The King Who came to be Sacrificed
With today being Palm Sunday we enter Holy Week – the beginning of the great drama of our redemption. Our Lord enters Jerusalem to the cries of “Hosanna, Son of David”, and yet He knew that in a few days time, those same voices would be crying out, “Crucify Him.” So today, the Church in her wisdom, places before us both the glory and the sorrow, because the two cannot be separated. It is no coincidence that your palms today are already in the shape of a cross.
Our Lord came into this world for one supreme purpose: to offer Himself in sacrifice. Although He preached and worked countless miracles, His mission was to redeem. The Cross was there even at Bethlehem. He was laid in a manger – a place of feeding – prefiguring how He would give Himself as the Bread of Life. He was wrapped in swaddling clothes, foreshadowing His burial cloth. The wood of the manger anticipated the wood of the Cross.
The Letter to the Hebrews (chapters 9 and 10) speaks of this mystery with great clarity. Christ is both the Priest (the one who offers sacrifice) and the Victim (the one being sacrificed). Christ doesn’t offer the blood of animals. He offers His own Precious Blood. And so He accomplished what the sacrifices of the Old Law could only prefigure. But why was the sacrifice of the Son of God necessary? It was necessary because we, being finite human beings, could not pay the infinite debt of our sins to the infinite God. It required a reparation of infinite value. No mere creature could offer such satisfaction. Only God could do it, which is why He became man in JESUS Christ. Therefore, every act and every drop of His Precious Blood, and every agony He underwent for our sake was of an infinite value, and thus He paid the price of all our sins, past, present and future, until the end of time. As St Athanasius (297- 373) put it: “He surrendered His Body to death in place of all, and offered it to the Father.” Therefore, the debt has been paid, man is reconciled to God, and the gates of Heaven are opened to us. All we have to do is embrace the salvation offered us.

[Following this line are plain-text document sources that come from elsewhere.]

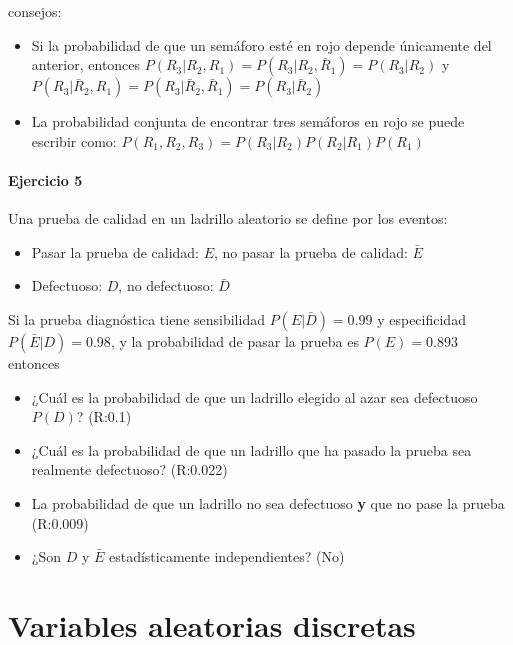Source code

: \documentclass[
]{book}
\providecommand{\tightlist}{%
  \setlength{\itemsep}{0pt}\setlength{\parskip}{0pt}}
\begin{document}
consejos:

\begin{itemize}
\item
  Si la probabilidad de que un semáforo esté en rojo depende únicamente del anterior, entonces
  \(P(R_3|R_2,R_1)=P(R_3|R_2,\bar{R}_1)=P(R_3|R_2)\) y \(P(R_3|\bar{R}_2,R_1)=P(R_3 |\bar{R}_2,\bar{R}_1)=P(R_3|\bar{R}_2)\)
\item
  La probabilidad conjunta de encontrar tres semáforos en rojo se puede escribir como:
  \(P(R_1,R_2,R_3)=P(R_3|R_2)P(R_2|R_1)P(R_1)\)
\end{itemize}

\hypertarget{ejercicio-5}{%
\subsubsection{Ejercicio 5}\label{ejercicio-5}}

Una prueba de calidad en un ladrillo aleatorio se define por los eventos:

\begin{itemize}
\tightlist
\item
  Pasar la prueba de calidad: \(E\), no pasar la prueba de calidad: \(\bar{E}\)
\item
  Defectuoso: \(D\), no defectuoso: \(\bar{D}\)
\end{itemize}

Si la prueba diagnóstica tiene sensibilidad \(P(E|\bar{D})=0.99\) y especificidad \(P(\bar{E}|D)=0.98\), y la probabilidad de pasar la prueba es \(P(E) =0.893\) entonces

\begin{itemize}
\item
  ¿Cuál es la probabilidad de que un ladrillo elegido al azar sea defectuoso \(P(D)\)? (R:0.1)
\item
  ¿Cuál es la probabilidad de que un ladrillo que ha pasado la prueba sea realmente defectuoso? (R:0.022)
\item
  La probabilidad de que un ladrillo no sea defectuoso \textbf{y} que no pase la prueba (R:0.009)
\item
  ¿Son \(D\) y \(\bar{E}\) estadísticamente independientes? (No)
\end{itemize}

\hypertarget{variables-aleatorias-discretas}{%
\chapter{Variables aleatorias discretas}\label{variables-aleatorias-discretas}}
\end{document}
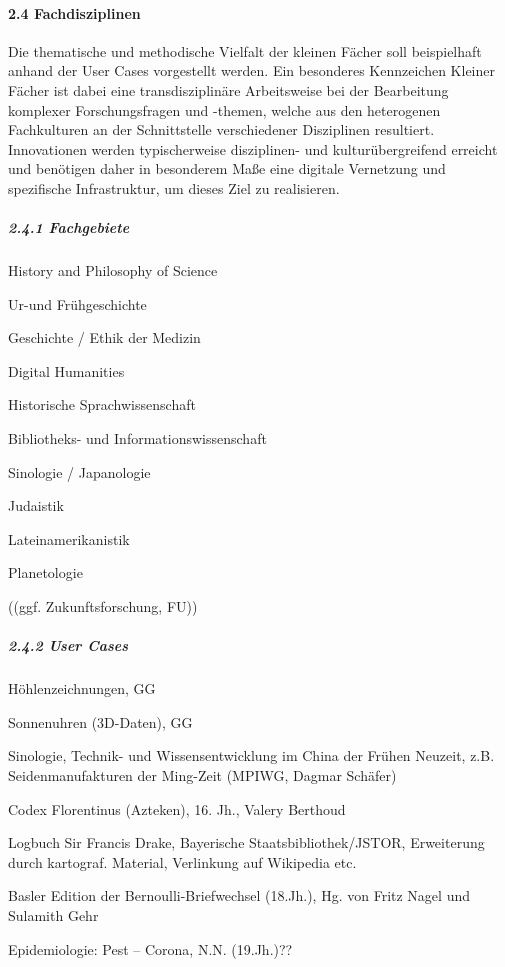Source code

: \hypertarget{fachdisziplinen}{%
\paragraph{2.4 Fachdisziplinen}\label{fachdisziplinen}}

Die thematische und methodische Vielfalt der kleinen Fächer soll
beispielhaft anhand der User Cases vorgestellt werden. Ein besonderes
Kennzeichen Kleiner Fächer ist dabei eine transdisziplinäre Arbeitsweise
bei der Bearbeitung komplexer Forschungsfragen und -themen, welche aus
den heterogenen Fachkulturen an der Schnittstelle verschiedener
Disziplinen resultiert. Innovationen werden typischerweise disziplinen-
und kulturübergreifend erreicht und benötigen daher in besonderem Maße
eine digitale Vernetzung und spezifische Infrastruktur, um dieses Ziel
zu realisieren.

\hypertarget{fachgebiete}{%
\subparagraph{2.4.1 Fachgebiete}\label{fachgebiete}}

History and Philosophy of Science

Ur-und Frühgeschichte

Geschichte / Ethik der Medizin

Digital Humanities

Historische Sprachwissenschaft

Bibliotheks- und Informationswissenschaft

Sinologie / Japanologie

Judaistik

Lateinamerikanistik

Planetologie

((ggf. Zukunftsforschung, FU))

\hypertarget{user-cases}{%
\subparagraph{2.4.2 User Cases}\label{user-cases}}

Höhlenzeichnungen, GG

Sonnenuhren (3D-Daten), GG

Sinologie, Technik- und Wissensentwicklung im China der Frühen Neuzeit,
z.B. Seidenmanufakturen der Ming-Zeit (MPIWG, Dagmar Schäfer)

Codex Florentinus (Azteken), 16. Jh., Valery Berthoud

Logbuch Sir Francis Drake, Bayerische Staatsbibliothek/JSTOR,
Erweiterung durch kartograf. Material, Verlinkung auf Wikipedia etc.

Basler Edition der Bernoulli-Briefwechsel (18.Jh.), Hg. von Fritz Nagel
und Sulamith Gehr

Epidemiologie: Pest -- Corona, N.N. (19.Jh.)??

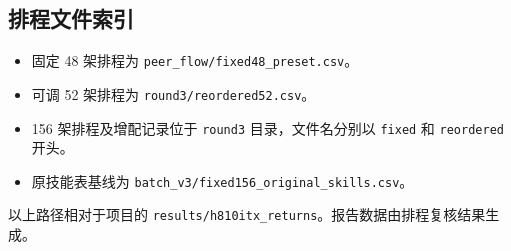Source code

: \documentclass[UTF8,12pt,a4paper,fontset=none]{ctexart}
\begin{document}
\subsection{排程文件索引}
\begin{itemize}
\item 固定 48 架排程为 \texttt{peer\_flow/fixed48\_preset.csv}。
\item 可调 52 架排程为 \texttt{round3/reordered52.csv}。
\item 156 架排程及增配记录位于 \texttt{round3} 目录，文件名分别以 \texttt{fixed} 和 \texttt{reordered} 开头。
\item 原技能表基线为 \texttt{batch\_v3/fixed156\_original\_skills.csv}。
\end{itemize}
以上路径相对于项目的 \texttt{results/h810itx\_returns}。报告数据由排程复核结果生成。
\end{document}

So as we enter the holiest days of the Church’s year, don’t let them pass by like any other day. Make the effort to be present at the ceremonies. Come to the Mass of the Lord’s Supper on Holy Thursday evening, and then keep watch with Him in His agony at the Altar of Repose. Stand at the foot of the Cross on Good Friday with Our Lady, St John and St Mary Magdalene, and then venerate the instrument of your salvation. And then return in the darkness of Holy Saturday night to witness the triumph of His Resurrection. These are no mere commemorations. In the Sacred Liturgy, the mysteries of our redemption are made present to us sacramentally. It is as if we are actually present at those events, and the graces won by Our Lord JESUS Christ on Calvary are opened up and applied to us here and now. We cannot remain indifferent. Don’t be among those who shouted “Hosanna” on Palm Sunday, but who had disappeared by Good Friday. Stay with Him, walk with Him, and pray with Him.